Digamos que el caleidoscopio obtenido se aleja de mis expectativas silvestres. Sin embargo, a merced de cómo marchan las cosas en el medio salvaje y de la acelerada explosión demográfica con la que seguimos bombardeando el planeta (sin olvidar la aproximación completamente utilitaria que guía los pasos de la humanidad) esta podría ser la única forma de conseguir conservar algo de naturaleza a largo plazo. Un paisaje hibrido y rentable, sin duda intervenido y alterado, pero que al menos cuenta con remanentes activos de los ecosistemas originales como parte fundamental de su factura.

No sé si estoy listo para contemplar la posibilidad de tener que redefinir el concepto mismo de naturaleza, pero de seguir por la línea que vamos –las reservas forestales cada día más fraccionadas, desconectadas entre sí y constriñéndose paulatinamente–, me temo que muy pronto no nos quedará otra opción.
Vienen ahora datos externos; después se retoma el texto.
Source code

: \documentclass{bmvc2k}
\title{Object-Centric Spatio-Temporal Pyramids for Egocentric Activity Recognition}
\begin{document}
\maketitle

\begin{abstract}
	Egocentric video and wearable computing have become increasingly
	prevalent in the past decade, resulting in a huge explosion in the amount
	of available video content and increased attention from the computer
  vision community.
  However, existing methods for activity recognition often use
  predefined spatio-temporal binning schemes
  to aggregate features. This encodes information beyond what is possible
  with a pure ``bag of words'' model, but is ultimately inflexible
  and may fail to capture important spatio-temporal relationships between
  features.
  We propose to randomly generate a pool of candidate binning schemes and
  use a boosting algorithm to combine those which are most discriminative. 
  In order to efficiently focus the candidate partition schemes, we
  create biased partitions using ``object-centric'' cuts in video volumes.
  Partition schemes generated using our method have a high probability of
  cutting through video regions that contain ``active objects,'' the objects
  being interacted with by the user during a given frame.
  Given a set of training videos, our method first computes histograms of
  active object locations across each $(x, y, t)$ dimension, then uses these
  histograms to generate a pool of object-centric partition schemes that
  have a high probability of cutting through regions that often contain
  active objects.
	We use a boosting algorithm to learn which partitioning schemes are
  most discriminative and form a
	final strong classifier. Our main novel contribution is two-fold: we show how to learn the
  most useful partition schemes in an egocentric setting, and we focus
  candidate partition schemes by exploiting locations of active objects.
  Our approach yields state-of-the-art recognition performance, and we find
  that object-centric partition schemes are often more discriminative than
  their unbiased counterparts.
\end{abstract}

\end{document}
En ese sentido este delta es también una frontera, la de los posibles vestigios del medio ambiente en la era del Capitaloceno.
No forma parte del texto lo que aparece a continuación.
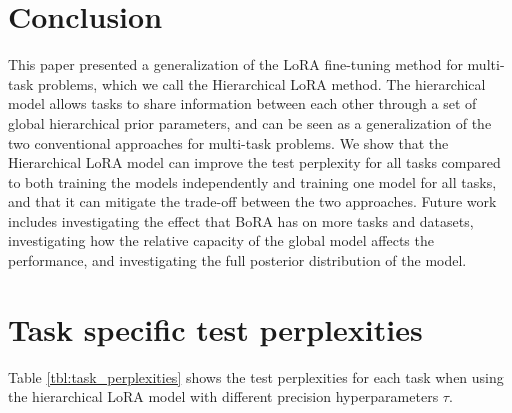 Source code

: \documentclass{article}
\begin{document}
\section{Conclusion}
This paper presented a generalization of the LoRA fine-tuning method for multi-task problems, which we call the Hierarchical LoRA method. The hierarchical model allows tasks to share information between each other through a set of global hierarchical prior parameters, and can be seen as a generalization of the two conventional approaches for multi-task problems. We show that the Hierarchical LoRA model can improve the test perplexity for all tasks compared to both training the models independently and training one model for all tasks, and that it can mitigate the trade-off between the two approaches.
Future work includes investigating the effect that BoRA has on more tasks and datasets, investigating how the relative capacity of the global model affects the performance, and investigating the full posterior distribution of the model.

\printbibliography

\appendix
\section{Task specific test perplexities}
Table \ref{tbl:task_perplexities} shows the test perplexities for each task when using the hierarchical LoRA model with different precision hyperparameters $\tau$.
\end{document}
Supongo que algo similar, pero a nivel geográfico, podría decirse de la región en su conjunto. Tanto por el hecho de figurar como una línea de choque entre realidades encontradas, como por anteceder la avalancha de ese porvenir voraz y extremo que se cierne sobre nosotros, y el cual parece que nos empeñamos en negar imitando a las avestruces que clavan la cabeza en el suelo (o quizás sería más acertado decir: en la pantalla del móvil). Solo que en esta instancia es la frontera misma la que está desvaneciéndose.

Entre la erosión y el retroceso del propio delta (producto de la escasez progresiva de sedimentos debido a las múltiples represas que ahorcan el río tierra adentro) y el desastre climático en auge (con su consecuente incremento del nivel del mar y temporales cada vez más impredecibles), el territorio se ha ido reduciendo a razón de diez metros anuales. Podrá parecer como una tasa poco considerable, pero basta detenerse sobre el margen de la isla de Buda, tal como hicimos el día de ayer en compañía de Guillermo, el propietario de tales confines del delta, para constatar lo frágil que es en verdad esa trinchera donde se libra la batalla contra la marea salina.
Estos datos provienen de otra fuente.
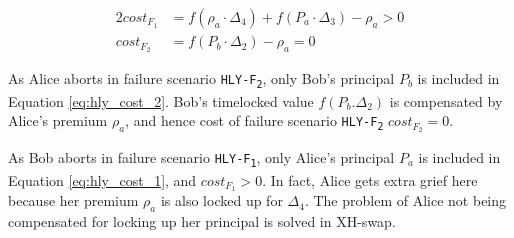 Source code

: \begin{alignat}{2}
    cost_{F_1} &= f(\rho_a\cdot\Delta_4) + f(P_a\cdot\Delta_3) - \rho_a > 0 \label{eq:hly_cost_1} \\
    cost_{F_2} &= f(P_b\cdot\Delta_2) - \rho_a = 0 \label{eq:hly_cost_2}
\end{alignat}

As Alice aborts in failure scenario \texttt{HLY-F\textsubscript{2}}, only Bob's principal $P_b$ is included in Equation \ref{eq:hly_cost_2}. Bob's timelocked value $f(P_b.\Delta_2)$ is compensated by Alice's premium $\rho_a$, and hence cost of failure scenario \texttt{HLY-F\textsubscript{2}} $cost_{F_2} = 0$.

As Bob aborts in failure scenario \texttt{HLY-F\textsubscript{1}}, only Alice's principal $P_a$ is included in Equation \ref{eq:hly_cost_1}, and $cost_{F_1} > 0$. In fact, Alice gets extra grief here because her premium $\rho_a$ is also locked up for $\Delta_4$. The problem of Alice not being compensated for locking up her principal is solved in XH-swap.

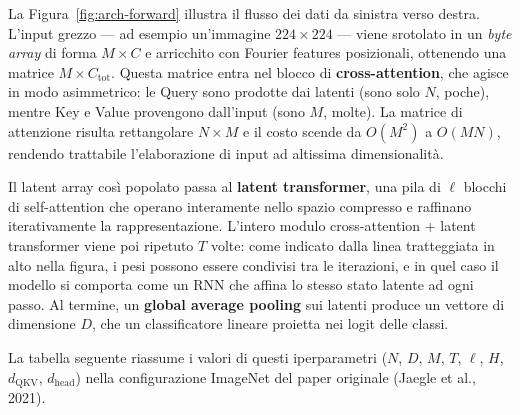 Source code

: \documentclass[
  11pt,
]{article}
\begin{document}
La Figura~\ref{fig:arch-forward} illustra il flusso dei dati da sinistra verso destra. L'input grezzo --- ad esempio un'immagine $224 \times 224$ --- viene srotolato in un \emph{byte array} di forma $M \times C$ e arricchito con Fourier features posizionali, ottenendo una matrice $M \times C_{\text{tot}}$. Questa matrice entra nel blocco di \textbf{cross-attention}, che agisce in modo asimmetrico: le Query sono prodotte dai latenti (sono solo $N$, poche), mentre Key e Value provengono dall'input (sono $M$, molte). La matrice di attenzione risulta rettangolare $N \times M$ e il costo scende da $O(M^2)$ a $O(MN)$, rendendo trattabile l'elaborazione di input ad altissima dimensionalità.

Il latent array così popolato passa al \textbf{latent transformer}, una pila di $\ell$ blocchi di self-attention che operano interamente nello spazio compresso e raffinano iterativamente la rappresentazione. L'intero modulo cross-attention + latent transformer viene poi ripetuto $T$ volte: come indicato dalla linea tratteggiata in alto nella figura, i pesi possono essere condivisi tra le iterazioni, e in quel caso il modello si comporta come un RNN che affina lo stesso stato latente ad ogni passo. Al termine, un \textbf{global average pooling} sui latenti produce un vettore di dimensione $D$, che un classificatore lineare proietta nei logit delle classi.

La tabella seguente riassume i valori di questi iperparametri ($N$, $D$, $M$, $T$, $\ell$, $H$, $d_{\text{QKV}}$, $d_{\text{head}}$) nella configurazione ImageNet del paper originale (Jaegle et al., 2021).
\end{document}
Dejémoslo simplemente en que, de seguir esta tendencia, a la franja costera y sus ecosistemas asociados, por no mencionar los cientos de hectáreas de arrozales, podrían quedarles apenas una década de existencia (incluso menos). Lo que vaticina algunos de los primeros conflictos de refugiados climáticos del continente europeo, entre ellos Guillermo… Y por supuesto que ese sería solo el principio, pues con los años esa misma realidad se repetiría en la siguiente franja de cultivos y humedales, y así sucesivamente hasta que toda la región –ni más ni menos que el tercer delta más extenso del mediterráneo– fuera engullida en su totalidad por el mar. Visto de esa manera, no es de extrañar que nuestro anfitrión pierda los nervios ante la inacción y apatía de las autoridades, que se enfrascan en discusiones reiterativas y en decretar la formación de una comisión especializada tras otra, en lugar de tomar acciones concretas.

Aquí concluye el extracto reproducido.